Lettre de Philippe à Denise, New Orleans, mardi 31 décembre 1935
J’entends de ma cabine les détonations continuelles des pétards que font partir à terre les Américains : 31 décembre au soir, ils fêtent le nouvel an ! Il est 11h et depuis 5h, en France, vous êtes en 1936, probablement tu dors en ce moment-ci et je vais attendre minuit en rêvant de toi, je voudrais que ma pensée parvienne jusqu’à toi et que tu rêves de moi.
New Orleans, Downtown St, december 1935, Photo Walker Evans
Je suis triste, comme toi, lorsque viennent ces fêtes où tout le monde oublie ses soucis et s’amuse pendant que loin l’un de l’autre –le quart de la terre seulement- nous ne tenons guère à faire comme eux.
Noël pour moi s’est passé à la mer : à 1h du matin, je suis monté prendre le quart et tout en veillant, j’ai rêvé de toi et ce soir, au port, je suis tranquille pour toute la nuit et je crois que j’en passerai une bonne partie sans dormir.
Les sirènes de tous les bateaux du port ont interrompu ma rêverie et la nouvelle année commence.
Maintenant je vais dormir et peut-être te verrai-je en songe.
décembre 1935, sortie de Zig & Puce au XXIème siècle
Mobile, jeudi 9 janvier 1936
Je reprends cette lettre à Mobile où nous sommes depuis ce matin après une navigation assez pénible –brume toute la nuit pour remonter les passes de Mobile et j’étais de quart ce matin de 1h à 5h, qu’est-ce que j’ai pris !
A midi, j’ai eu ta lettre écrite le soir de Noël, dans la mienne, tu sais ce que je faisais à ce moment.

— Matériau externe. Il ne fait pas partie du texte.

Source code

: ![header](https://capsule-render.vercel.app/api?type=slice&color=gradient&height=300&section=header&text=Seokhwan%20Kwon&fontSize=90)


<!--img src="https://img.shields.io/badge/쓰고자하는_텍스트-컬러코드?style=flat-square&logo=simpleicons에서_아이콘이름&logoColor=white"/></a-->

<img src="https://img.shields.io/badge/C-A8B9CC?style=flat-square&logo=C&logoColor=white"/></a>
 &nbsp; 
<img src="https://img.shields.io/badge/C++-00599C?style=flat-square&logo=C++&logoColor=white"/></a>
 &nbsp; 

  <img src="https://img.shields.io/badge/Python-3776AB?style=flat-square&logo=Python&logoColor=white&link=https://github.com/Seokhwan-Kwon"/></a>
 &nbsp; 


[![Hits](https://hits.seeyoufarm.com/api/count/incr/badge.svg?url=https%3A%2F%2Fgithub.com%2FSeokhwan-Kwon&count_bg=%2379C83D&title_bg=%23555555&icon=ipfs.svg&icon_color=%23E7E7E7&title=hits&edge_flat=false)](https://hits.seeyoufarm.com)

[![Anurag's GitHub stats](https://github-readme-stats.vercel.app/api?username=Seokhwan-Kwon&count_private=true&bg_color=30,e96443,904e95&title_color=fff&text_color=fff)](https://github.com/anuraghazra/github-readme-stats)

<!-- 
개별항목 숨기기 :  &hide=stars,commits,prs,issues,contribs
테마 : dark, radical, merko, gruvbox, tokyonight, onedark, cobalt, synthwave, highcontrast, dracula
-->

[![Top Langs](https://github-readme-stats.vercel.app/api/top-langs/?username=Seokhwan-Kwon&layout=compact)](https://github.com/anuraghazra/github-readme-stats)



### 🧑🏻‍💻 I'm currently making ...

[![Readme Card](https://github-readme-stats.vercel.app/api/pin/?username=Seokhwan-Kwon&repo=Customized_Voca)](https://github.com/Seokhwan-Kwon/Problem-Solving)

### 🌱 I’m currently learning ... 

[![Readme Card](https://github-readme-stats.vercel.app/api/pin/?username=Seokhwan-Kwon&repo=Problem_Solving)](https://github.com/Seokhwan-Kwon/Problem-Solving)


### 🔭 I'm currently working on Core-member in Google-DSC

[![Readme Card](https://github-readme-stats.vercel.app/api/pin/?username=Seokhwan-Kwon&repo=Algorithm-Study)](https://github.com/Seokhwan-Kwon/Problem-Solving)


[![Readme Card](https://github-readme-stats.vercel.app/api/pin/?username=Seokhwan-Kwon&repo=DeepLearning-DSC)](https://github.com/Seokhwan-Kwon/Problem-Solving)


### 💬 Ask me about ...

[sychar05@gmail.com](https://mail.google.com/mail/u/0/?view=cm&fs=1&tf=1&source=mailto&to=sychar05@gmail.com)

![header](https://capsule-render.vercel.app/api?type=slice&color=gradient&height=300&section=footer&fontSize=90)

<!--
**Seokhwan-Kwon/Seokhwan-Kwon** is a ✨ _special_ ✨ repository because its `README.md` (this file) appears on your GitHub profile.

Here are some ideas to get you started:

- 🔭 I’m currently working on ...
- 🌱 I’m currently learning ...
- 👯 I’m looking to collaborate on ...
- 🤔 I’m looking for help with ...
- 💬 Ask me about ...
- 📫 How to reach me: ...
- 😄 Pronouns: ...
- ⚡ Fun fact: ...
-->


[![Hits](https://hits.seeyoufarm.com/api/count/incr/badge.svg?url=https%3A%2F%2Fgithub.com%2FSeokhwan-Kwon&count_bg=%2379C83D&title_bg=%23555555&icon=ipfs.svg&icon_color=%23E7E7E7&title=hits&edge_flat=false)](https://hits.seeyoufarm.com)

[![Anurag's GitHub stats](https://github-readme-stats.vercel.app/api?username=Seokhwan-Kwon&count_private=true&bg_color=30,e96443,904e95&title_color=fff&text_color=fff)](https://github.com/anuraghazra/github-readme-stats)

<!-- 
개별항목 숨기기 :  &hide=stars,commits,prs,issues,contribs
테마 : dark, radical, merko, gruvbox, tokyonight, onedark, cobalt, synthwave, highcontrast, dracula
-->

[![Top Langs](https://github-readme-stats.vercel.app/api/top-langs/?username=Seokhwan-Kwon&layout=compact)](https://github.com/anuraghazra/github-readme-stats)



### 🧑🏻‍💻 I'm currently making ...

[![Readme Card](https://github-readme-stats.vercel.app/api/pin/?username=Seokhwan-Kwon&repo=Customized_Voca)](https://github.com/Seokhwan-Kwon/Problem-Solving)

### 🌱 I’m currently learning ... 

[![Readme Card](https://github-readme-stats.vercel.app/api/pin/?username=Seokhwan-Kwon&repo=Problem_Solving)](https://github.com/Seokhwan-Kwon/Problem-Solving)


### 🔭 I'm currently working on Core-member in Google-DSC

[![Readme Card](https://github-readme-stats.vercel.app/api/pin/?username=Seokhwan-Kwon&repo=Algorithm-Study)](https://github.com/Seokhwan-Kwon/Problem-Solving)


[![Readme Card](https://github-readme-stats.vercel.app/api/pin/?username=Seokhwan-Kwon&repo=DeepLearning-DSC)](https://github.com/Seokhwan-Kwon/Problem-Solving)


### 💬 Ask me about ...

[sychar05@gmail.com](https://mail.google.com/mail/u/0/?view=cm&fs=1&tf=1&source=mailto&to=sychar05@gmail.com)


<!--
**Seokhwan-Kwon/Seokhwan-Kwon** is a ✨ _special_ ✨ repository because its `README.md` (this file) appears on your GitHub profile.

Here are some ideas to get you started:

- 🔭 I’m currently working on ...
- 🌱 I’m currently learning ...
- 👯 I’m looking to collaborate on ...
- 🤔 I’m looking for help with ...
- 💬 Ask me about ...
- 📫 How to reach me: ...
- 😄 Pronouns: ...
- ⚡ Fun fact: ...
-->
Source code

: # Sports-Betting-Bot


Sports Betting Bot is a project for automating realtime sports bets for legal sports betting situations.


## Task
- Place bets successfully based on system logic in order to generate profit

Je t’ai acheté des revues de cinéma et tout à l’heure, j’irai chercher le livre de Anne Lindbergh[1] Je n’ai d’ailleurs ton mandat que depuis une heure et je pense pouvoir le toucher ici. Mais tu sais, ce n’était quand même pas la peine de l’envoyer.
Nous partirons ce soir si nous le pouvons, et nous serons au Havre le 30 ou 31 janvier. Je pense pouvoir débarquer aussitôt arrivé. Je ferai ma malle avant d’atteindre Le Havre, et je filerai aussitôt à Paris.